■ TASK: Through the line that contains "Không ngờ, Ly", return the data below exactly, starting at its first line; leave the rest out.

■ ENTRIES SHOWN:
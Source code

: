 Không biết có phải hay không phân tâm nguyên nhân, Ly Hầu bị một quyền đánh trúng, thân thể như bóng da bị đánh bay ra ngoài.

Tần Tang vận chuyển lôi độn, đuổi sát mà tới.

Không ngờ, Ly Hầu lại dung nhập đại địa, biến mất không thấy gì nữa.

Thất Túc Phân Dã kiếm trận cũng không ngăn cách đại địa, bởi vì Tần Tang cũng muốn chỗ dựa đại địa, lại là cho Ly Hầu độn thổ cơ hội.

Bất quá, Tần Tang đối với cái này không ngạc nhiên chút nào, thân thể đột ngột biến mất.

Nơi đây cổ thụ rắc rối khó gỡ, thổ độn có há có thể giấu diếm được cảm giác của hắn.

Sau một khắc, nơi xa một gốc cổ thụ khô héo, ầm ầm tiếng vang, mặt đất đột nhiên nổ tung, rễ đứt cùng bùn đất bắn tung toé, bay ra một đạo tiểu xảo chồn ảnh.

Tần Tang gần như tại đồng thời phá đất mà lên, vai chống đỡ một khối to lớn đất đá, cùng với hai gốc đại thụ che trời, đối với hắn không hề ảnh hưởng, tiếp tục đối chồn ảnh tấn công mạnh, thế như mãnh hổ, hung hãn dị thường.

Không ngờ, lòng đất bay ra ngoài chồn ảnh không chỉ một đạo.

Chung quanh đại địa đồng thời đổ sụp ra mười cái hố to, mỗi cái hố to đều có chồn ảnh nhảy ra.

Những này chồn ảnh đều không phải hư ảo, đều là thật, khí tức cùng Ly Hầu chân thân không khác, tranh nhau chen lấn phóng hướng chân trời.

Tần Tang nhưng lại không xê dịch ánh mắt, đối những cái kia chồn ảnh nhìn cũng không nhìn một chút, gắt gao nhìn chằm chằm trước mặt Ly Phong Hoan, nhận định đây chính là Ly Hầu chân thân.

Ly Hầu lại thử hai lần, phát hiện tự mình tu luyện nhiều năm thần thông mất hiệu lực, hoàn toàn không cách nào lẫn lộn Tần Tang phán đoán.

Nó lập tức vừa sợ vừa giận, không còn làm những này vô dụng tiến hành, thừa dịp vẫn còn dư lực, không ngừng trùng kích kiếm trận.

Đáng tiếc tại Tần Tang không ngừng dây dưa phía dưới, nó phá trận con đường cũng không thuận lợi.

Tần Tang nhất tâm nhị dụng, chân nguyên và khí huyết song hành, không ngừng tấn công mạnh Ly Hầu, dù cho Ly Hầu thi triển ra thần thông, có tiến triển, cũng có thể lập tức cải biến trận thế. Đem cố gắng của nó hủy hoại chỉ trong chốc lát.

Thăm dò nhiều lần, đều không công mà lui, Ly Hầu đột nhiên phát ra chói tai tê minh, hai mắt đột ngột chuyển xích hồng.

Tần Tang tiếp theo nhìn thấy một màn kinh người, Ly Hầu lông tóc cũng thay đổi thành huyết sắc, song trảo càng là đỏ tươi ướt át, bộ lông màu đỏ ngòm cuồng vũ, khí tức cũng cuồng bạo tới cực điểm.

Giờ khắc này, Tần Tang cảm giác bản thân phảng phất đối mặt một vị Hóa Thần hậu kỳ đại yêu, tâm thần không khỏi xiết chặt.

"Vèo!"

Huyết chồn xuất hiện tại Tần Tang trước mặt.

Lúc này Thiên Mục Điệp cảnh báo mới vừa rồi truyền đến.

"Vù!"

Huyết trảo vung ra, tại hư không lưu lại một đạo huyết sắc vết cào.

■ OUTPUT FOR THIS EXERCISE:
Source code

: Không biết có phải hay không phân tâm nguyên nhân, Ly Hầu bị một quyền đánh trúng, thân thể như bóng da bị đánh bay ra ngoài.

Tần Tang vận chuyển lôi độn, đuổi sát mà tới.

Không ngờ, Ly Hầu lại dung nhập đại địa, biến mất không thấy gì nữa.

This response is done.